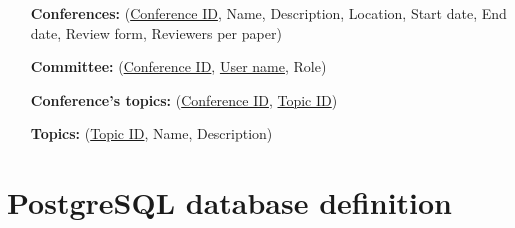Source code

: \documentclass[12pt]{article}
\newcommand{\<}{\langle}
\renewcommand{\>}{\rangle}
\begin{document}
\begin{enumerate}
\item[\textbf{Conferences:}](\underline{Conference ID}, Name, Description, Location, Start date, End date, Review form, Reviewers per paper)

\item[\textbf{Committee:}](\underline{Conference ID}, \underline{User name}, Role)

\item[\textbf{Conference's topics:}](\underline{Conference ID}, \underline{Topic ID})

\item[\textbf{Topics:}](\underline{Topic ID}, Name, Description)
\end{enumerate}

\part{PostgreSQL database definition}
\end{document}
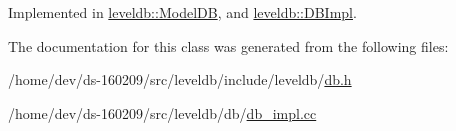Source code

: Implemented in \hyperlink{classleveldb_1_1_model_d_b_ae3a20d2fc971376349b142b9c2d159be}{leveldb\+::\+Model\+D\+B}, and \hyperlink{classleveldb_1_1_d_b_impl_ac0d0b472717099d6a02ad9dace4e8ef4}{leveldb\+::\+D\+B\+Impl}.



The documentation for this class was generated from the following files\+:\begin{DoxyCompactItemize}
\item 
/home/dev/ds-\/160209/src/leveldb/include/leveldb/\hyperlink{leveldb_2include_2leveldb_2db_8h}{db.\+h}\item 
/home/dev/ds-\/160209/src/leveldb/db/\hyperlink{db__impl_8cc}{db\+\_\+impl.\+cc}\end{DoxyCompactItemize}
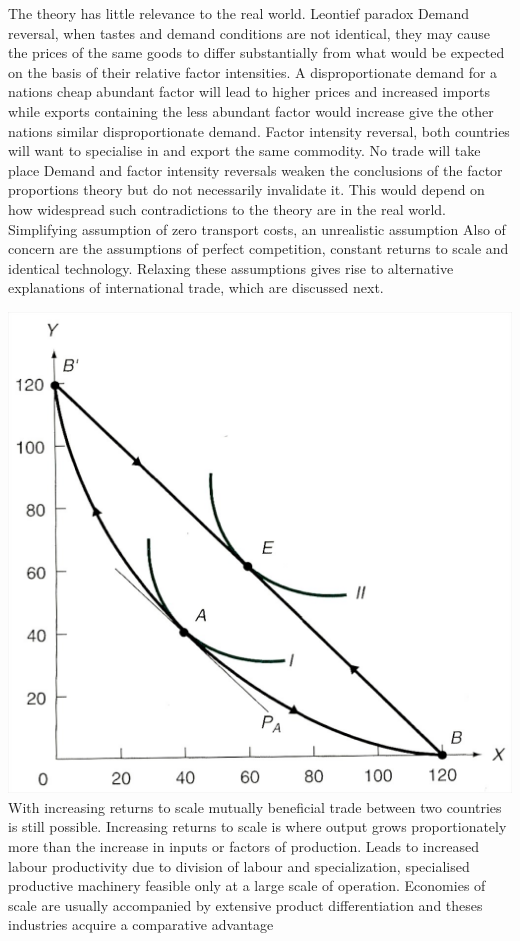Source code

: \documentclass[12pt]{examnotes}
\begin{document}
\ra The theory has little relevance to the real world. 
\ra Leontief paradox 
\ra Demand reversal, when tastes and demand conditions are not identical, they may cause the prices of the same goods to differ substantially from what would be expected on the basis of their relative factor intensities. A disproportionate demand for a nations cheap abundant factor will lead to higher prices and increased imports while exports containing the less abundant factor would increase give the other nations similar disproportionate demand.
\ra Factor intensity reversal, both countries will want to specialise in and export the same commodity. No trade will take place
\ra Demand and factor intensity reversals weaken the conclusions of the factor proportions theory but do not necessarily invalidate it. This would depend on how widespread such contradictions to the theory are in the real world. 
\ra Simplifying assumption of zero transport costs, an unrealistic assumption
\ra Also of concern are the assumptions of perfect competition, constant returns to scale and identical technology. Relaxing these assumptions gives rise to alternative explanations of international trade, which are discussed next.

\includegraphics[scale=0.2]{./imgs/61.jpg}
\ra With increasing returns to scale mutually beneficial trade between two countries is still possible. \ra Increasing returns to scale is where output grows proportionately more than the increase in inputs or factors of production. Leads to increased labour productivity due to division of labour and specialization, specialised productive machinery feasible only at a large scale of operation. 
\ra Economies of scale are usually accompanied by extensive product differentiation and theses industries acquire a comparative advantage
\end{document}
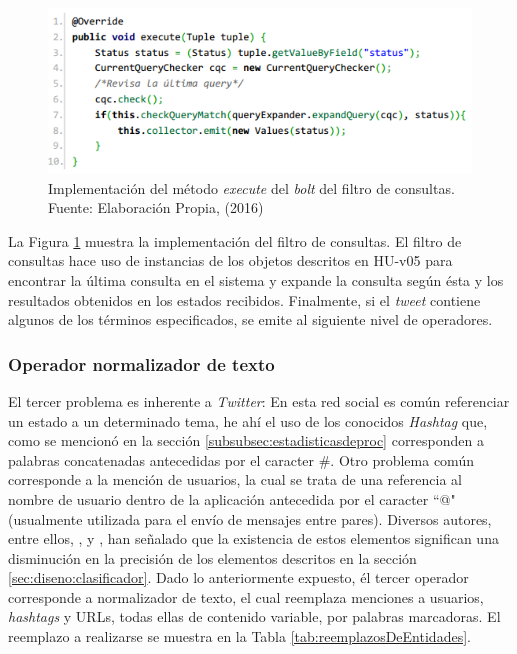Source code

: \begin{figure}[H]
	\centering
	\captionsetup{justification=centering}
	\includegraphics[scale=0.8]{images/FilterBolt.png}
	\caption[Implementación del método \textit{execute} del \textit{bolt} del filtro de consultas.]{Implementación del método \textit{execute} del \textit{bolt} del filtro de consultas.\\Fuente: Elaboración Propia, (2016)}
	\label{fig:operadorFiltro}
\end{figure}

La Figura \ref{fig:operadorFiltro} muestra la implementación del filtro de consultas. El filtro de consultas hace uso de instancias de los objetos descritos en HU-v05 para encontrar la última consulta en el sistema y expande la consulta según ésta y los resultados obtenidos en los estados recibidos. Finalmente, si el \textit{tweet} contiene algunos de los términos especificados, se emite al siguiente nivel de operadores.

\subsubsection*{Operador normalizador de texto}
\label{subsubsec:3op}

El tercer problema es inherente a \textit{Twitter}: En esta red social es común referenciar un estado a un determinado tema, he ahí el uso de los conocidos \textit{Hashtag} que, como se mencionó en la sección \ref{subsubsec:estadisticasdeproc} corresponden a palabras concatenadas antecedidas por el caracter \#. Otro problema común corresponde a la mención de usuarios, la cual se trata de una referencia al nombre de usuario dentro de la aplicación antecedida por el caracter ``@" (usualmente utilizada para el envío de mensajes entre pares). Diversos autores, entre ellos, \citep{NLPaccuracy}, \citep{NLPaccuracy1} y \citep{NLPaccuracy2}, han señalado que la existencia de estos elementos significan una disminución en la precisión de los elementos descritos en la sección \ref{sec:diseno:clasificador}. Dado lo anteriormente expuesto, él tercer operador corresponde a normalizador de texto, el cual reemplaza menciones a usuarios, \textit{hashtags} y URLs, todas ellas de contenido variable, por palabras marcadoras. El reemplazo a realizarse se muestra en la Tabla \ref{tab:reemplazosDeEntidades}.

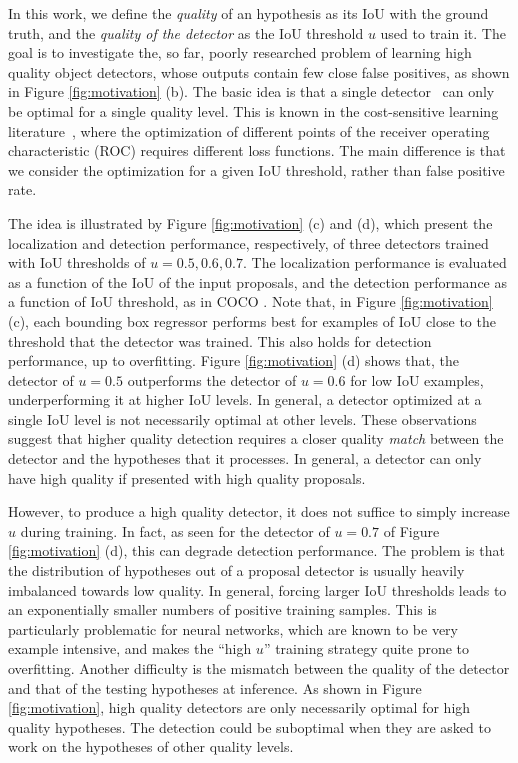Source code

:\documentclass[10pt,twocolumn,letterpaper]{article}
\begin{document}
In this work, we define the {\it quality\/} of an hypothesis as its IoU with
the ground truth, and the {\it quality of the detector\/} as the IoU threshold
$u$ used to train it. The goal is to investigate the, so far, poorly
researched problem of learning high quality object detectors,
whose outputs contain few close false positives, as shown in
Figure \ref{fig:motivation} (b). The basic idea is that a single detector \
can only be optimal for a single quality level. This is known in the
cost-sensitive learning literature~\cite{DBLP:conf/ijcai/Elkan01,
DBLP:journals/pami/Masnadi-ShiraziV11}, where the optimization of
different points of the receiver operating characteristic (ROC) requires
different loss functions. The main difference is that we consider
the optimization for a given IoU threshold, rather than false positive rate.

The idea is illustrated by Figure \ref{fig:motivation} (c) and (d), which
present the localization and detection performance, respectively, of
three detectors trained with IoU thresholds of $u=0.5,0.6,0.7$. The
localization performance is evaluated
as a function of the IoU of the input proposals, and the detection
performance as a function of IoU threshold, as in
COCO \cite{DBLP:conf/eccv/LinMBHPRDZ14}. Note that, in
Figure \ref{fig:motivation} (c), each bounding box regressor performs
best for examples of IoU close to the threshold that the detector
was trained. This also holds for detection performance, up to overfitting.
Figure \ref{fig:motivation} (d) shows that, the detector of $u=0.5$
outperforms the detector of $u=0.6$ for low IoU examples, underperforming
it at higher IoU levels. In general, a detector optimized at a single IoU
level is not necessarily optimal at other levels.
These observations suggest that higher quality detection requires a
closer quality {\it match\/} between the detector and the
hypotheses that it processes. In general, a detector can only
have high quality if presented with high quality proposals.

However, to produce a high quality detector, it does not suffice to
simply increase $u$ during training. In fact, as seen for the detector
of $u=0.7$ of Figure \ref{fig:motivation} (d), this can degrade detection
performance. The problem is that the distribution of hypotheses
out of a proposal detector is usually heavily imbalanced towards low
quality. In general, forcing larger IoU thresholds leads to an
exponentially smaller numbers of positive training samples. This is
particularly problematic for neural networks, which are known to be very
example intensive, and makes the ``high $u$'' training strategy
quite prone to overfitting. Another difficulty is the
mismatch between the quality of the detector and that of the testing
hypotheses at inference. As shown in Figure \ref{fig:motivation},
high quality detectors are only necessarily optimal for high quality
hypotheses. The detection could be suboptimal when they are asked to work
on the hypotheses of other quality levels.
\end{document}
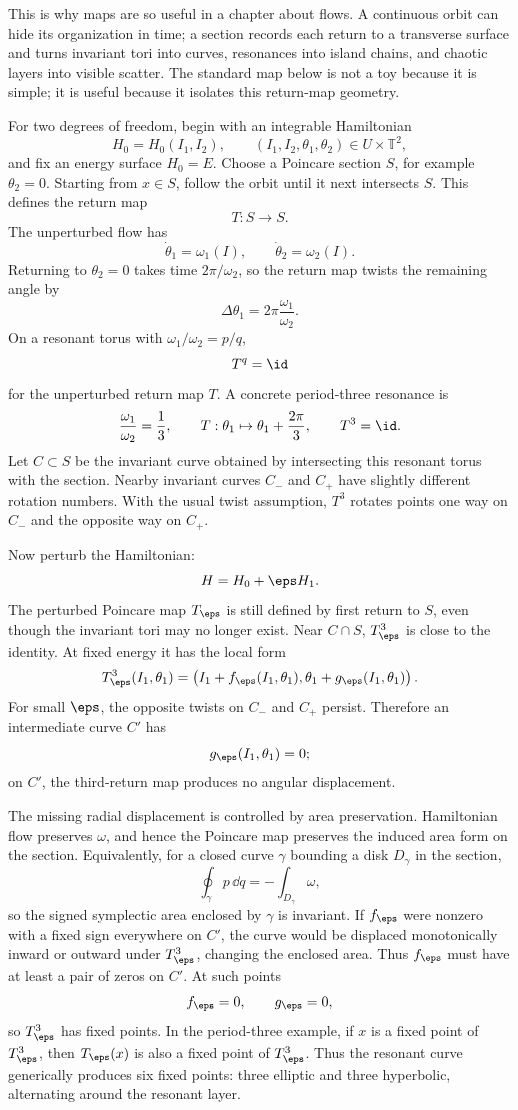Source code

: This is why maps are so useful in a chapter about flows. A continuous orbit can
hide its organization in time; a section records each return to a transverse
surface and turns invariant tori into curves, resonances into island chains,
and chaotic layers into visible scatter. The standard map below is not a toy
because it is simple; it is useful because it isolates this return-map
geometry.

For two degrees of freedom, begin with an integrable Hamiltonian
\[
  H_0=H_0(I_1,I_2),
  \qquad
  (I_1,I_2,\theta_1,\theta_2)\in U\times\mathbb T^2,
\]
and fix an energy surface \(H_0=E\). Choose a Poincare section \(S\), for
example \(\theta_2=0\). Starting from \(x\in S\), follow the orbit until it
next intersects \(S\). This defines the return map
\[
  T:S\to S.
\]
The unperturbed flow has
\[
  \dot\theta_1=\omega_1(I),
  \qquad
  \dot\theta_2=\omega_2(I).
\]
Returning to \(\theta_2=0\) takes time \(2\pi/\omega_2\), so the return map
twists the remaining angle by
\[
  \Delta\theta_1=2\pi\frac{\omega_1}{\omega_2}.
\]
On a resonant torus with \(\omega_1/\omega_2=p/q\),
\[
  T^q=\id
\]
for the unperturbed return map \(T\). A concrete period-three resonance is
\[
  \frac{\omega_1}{\omega_2}=\frac13,
  \qquad
  T:\theta_1\mapsto\theta_1+\frac{2\pi}{3},
  \qquad
  T^3=\id.
\]
Let \(C\subset S\) be the invariant curve obtained by intersecting this
resonant torus with the section. Nearby invariant curves \(C_-\) and \(C_+\)
have slightly different rotation numbers. With the usual twist assumption,
\(T^3\) rotates points one way on \(C_-\) and the opposite way on \(C_+\).

Now perturb the Hamiltonian:
\[
  H=H_0+\eps H_1.
\]
The perturbed Poincare map \(T_\eps\) is still defined by first return to
\(S\), even though the invariant tori may no longer exist. Near
\(C\cap S\), \(T_\eps^3\) is close to the identity. At fixed energy it has the
local form
\[
  T_\eps^3(I_1,\theta_1)
  =
  \left(
    I_1+f_\eps(I_1,\theta_1),
    \theta_1+g_\eps(I_1,\theta_1)
  \right).
\]
For small \(\eps\), the opposite twists on \(C_-\) and \(C_+\) persist.
Therefore an intermediate curve \(C'\) has
\[
  g_\eps(I_1,\theta_1)=0;
\]
on \(C'\), the third-return map produces no angular displacement.

The missing radial displacement is controlled by area preservation. Hamiltonian
flow preserves \(\omega\), and hence the Poincare map preserves the induced
area form on the section. Equivalently, for a closed curve \(\gamma\) bounding
a disk \(D_\gamma\) in the section,
\[
  \oint_\gamma p\,\dd q
  =
  -\int_{D_\gamma}\omega,
\]
so the signed symplectic area enclosed by \(\gamma\) is invariant. If
\(f_\eps\) were nonzero with a fixed sign everywhere on \(C'\), the curve
would be displaced monotonically inward or outward under \(T_\eps^3\), changing
the enclosed area. Thus \(f_\eps\) must have at least a pair of zeros on
\(C'\). At such points
\[
  f_\eps=0,
  \qquad
  g_\eps=0,
\]
so \(T_\eps^3\) has fixed points. In the period-three example, if \(x\) is a
fixed point of \(T_\eps^3\), then \(T_\eps(x)\) is also a fixed point of
\(T_\eps^3\). Thus the resonant curve generically produces six fixed points:
three elliptic and three hyperbolic, alternating around the resonant layer.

◆ Requirement
Return exactly, and only, the lines above starting at the line that contains "On a resonant" and ending at the line that contains "Let \(C\subset S\)".

◆ The completed task
On a resonant torus with \(\omega_1/\omega_2=p/q\),
\[
  T^q=\id
\]
for the unperturbed return map \(T\). A concrete period-three resonance is
\[
  \frac{\omega_1}{\omega_2}=\frac13,
  \qquad
  T:\theta_1\mapsto\theta_1+\frac{2\pi}{3},
  \qquad
  T^3=\id.
\]
Let \(C\subset S\) be the invariant curve obtained by intersecting this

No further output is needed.